We developed the Greenhouse Gamble™ wheels to convey uncertainty in climate change prediction. The roulette-style spinning wheels show the estimated probability of potential change in global average surface temperature over the next 100 years. Each wheel represents a different set of greenhouse gas policies, and the face of each wheel is divided into colored slices. Each slice represents the likelihood of temperature change in that range by the year 2100.
The "No Policy" wheel assumes no attempt is made to curb the global emissions of greenhouse gases. The median warming level of the "No Policy" wheel is 5.2 °C, which means there are even odds of a result falling either above or below that level. The most likely result is in the 5-6°C range. The tiny blue slice is a one-in-100 chance of constraining global temperature change under 3°C.

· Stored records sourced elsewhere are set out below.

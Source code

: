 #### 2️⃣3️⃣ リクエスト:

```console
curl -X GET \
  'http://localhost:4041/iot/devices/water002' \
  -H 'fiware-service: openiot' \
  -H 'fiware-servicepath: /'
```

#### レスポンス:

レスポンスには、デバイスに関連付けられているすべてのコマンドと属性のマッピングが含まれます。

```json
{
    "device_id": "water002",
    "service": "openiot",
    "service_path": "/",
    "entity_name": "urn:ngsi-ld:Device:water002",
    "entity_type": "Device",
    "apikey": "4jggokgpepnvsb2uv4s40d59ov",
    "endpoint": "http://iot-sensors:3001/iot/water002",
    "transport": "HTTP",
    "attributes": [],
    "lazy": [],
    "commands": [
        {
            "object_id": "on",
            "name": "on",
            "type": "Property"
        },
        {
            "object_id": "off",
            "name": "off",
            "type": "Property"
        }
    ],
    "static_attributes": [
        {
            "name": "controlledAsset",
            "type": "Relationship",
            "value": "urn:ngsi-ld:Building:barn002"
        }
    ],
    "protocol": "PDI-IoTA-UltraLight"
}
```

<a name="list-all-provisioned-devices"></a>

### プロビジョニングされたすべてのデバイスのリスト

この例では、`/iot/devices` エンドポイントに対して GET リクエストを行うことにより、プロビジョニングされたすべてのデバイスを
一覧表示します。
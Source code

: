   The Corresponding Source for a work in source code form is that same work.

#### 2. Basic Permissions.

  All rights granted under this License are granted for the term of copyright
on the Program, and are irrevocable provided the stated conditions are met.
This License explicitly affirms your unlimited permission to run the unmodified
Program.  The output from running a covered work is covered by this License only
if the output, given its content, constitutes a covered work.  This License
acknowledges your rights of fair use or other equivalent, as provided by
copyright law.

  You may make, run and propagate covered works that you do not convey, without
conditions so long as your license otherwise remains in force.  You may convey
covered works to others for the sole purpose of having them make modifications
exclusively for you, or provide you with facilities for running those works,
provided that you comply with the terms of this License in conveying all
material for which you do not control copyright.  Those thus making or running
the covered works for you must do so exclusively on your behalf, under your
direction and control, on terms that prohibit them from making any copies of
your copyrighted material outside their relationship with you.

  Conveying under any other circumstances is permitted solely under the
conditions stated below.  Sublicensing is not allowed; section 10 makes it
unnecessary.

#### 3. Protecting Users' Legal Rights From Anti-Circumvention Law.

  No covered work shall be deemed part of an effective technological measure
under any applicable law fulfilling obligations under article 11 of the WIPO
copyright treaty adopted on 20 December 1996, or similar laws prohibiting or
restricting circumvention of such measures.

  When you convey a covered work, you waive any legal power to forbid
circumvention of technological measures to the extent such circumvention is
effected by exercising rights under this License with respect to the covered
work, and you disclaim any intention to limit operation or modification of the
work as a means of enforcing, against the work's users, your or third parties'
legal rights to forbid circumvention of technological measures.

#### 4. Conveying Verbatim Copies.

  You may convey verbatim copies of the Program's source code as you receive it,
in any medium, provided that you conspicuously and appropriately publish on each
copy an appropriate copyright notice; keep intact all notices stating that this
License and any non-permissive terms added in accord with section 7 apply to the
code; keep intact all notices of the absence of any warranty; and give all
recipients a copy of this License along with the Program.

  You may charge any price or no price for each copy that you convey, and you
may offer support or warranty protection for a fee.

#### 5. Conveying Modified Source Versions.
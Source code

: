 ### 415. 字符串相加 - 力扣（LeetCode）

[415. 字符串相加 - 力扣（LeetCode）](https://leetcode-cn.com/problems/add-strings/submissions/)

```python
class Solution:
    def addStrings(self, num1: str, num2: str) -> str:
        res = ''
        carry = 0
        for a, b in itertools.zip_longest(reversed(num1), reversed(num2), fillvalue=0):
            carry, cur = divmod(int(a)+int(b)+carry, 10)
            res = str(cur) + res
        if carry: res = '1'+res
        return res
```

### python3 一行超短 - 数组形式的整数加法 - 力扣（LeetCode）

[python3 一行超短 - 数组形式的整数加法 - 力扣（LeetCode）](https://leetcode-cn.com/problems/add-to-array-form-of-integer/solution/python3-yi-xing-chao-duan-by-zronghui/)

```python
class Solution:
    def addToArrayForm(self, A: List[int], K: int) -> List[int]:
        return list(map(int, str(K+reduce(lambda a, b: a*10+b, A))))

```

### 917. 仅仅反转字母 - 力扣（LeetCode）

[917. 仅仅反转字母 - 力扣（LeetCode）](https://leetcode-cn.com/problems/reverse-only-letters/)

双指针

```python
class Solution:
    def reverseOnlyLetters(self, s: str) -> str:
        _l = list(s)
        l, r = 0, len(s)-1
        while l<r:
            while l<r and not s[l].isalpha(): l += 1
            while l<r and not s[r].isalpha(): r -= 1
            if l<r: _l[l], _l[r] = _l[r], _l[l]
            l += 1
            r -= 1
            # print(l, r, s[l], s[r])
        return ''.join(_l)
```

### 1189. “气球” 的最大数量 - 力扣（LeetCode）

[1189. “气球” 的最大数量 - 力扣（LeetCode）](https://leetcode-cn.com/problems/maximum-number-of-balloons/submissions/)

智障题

The "With Policy" wheel assumes that policies are enacted to limit cumulative emissions of greenhouse gases over the century to 3.4 trillion metric tons (measured in CO2-equivalent). The median warming level of the "With Policy" wheel is just 2.3 °C, with the most likely result falling in the 2-2.5°C range.
Humankind will be spinning the "No Policy" roulette wheel as long as we allow global emissions to increase. However, if policies to reduce emissions are enacted, we will get to spin the "With Policy" wheel, which gives us a 9/10 chance of constraining global temperature change to below 3°C in 2100.
On May 1, 2001, The Greenhouse Gamble wheel premiered with an auspicious whirl by (then) President of MIT, Charles M. Vest, at the 25th Anniversary Symposium of the Office of Science and Technology Policy.
President Vest's sure-handed tug launched a twirl spanning several seconds, while the auditorium filled with former Presidential Science Advisors anxiously awaited a result. When the revolutions finally slowed, the pointer came to rest on an optimistically cool slice: an increase of only 2-3°. With a facetious grin and a triumphant thrust of both fists upward, Chuck exclaimed: "I saved the world!" The crowd cheered.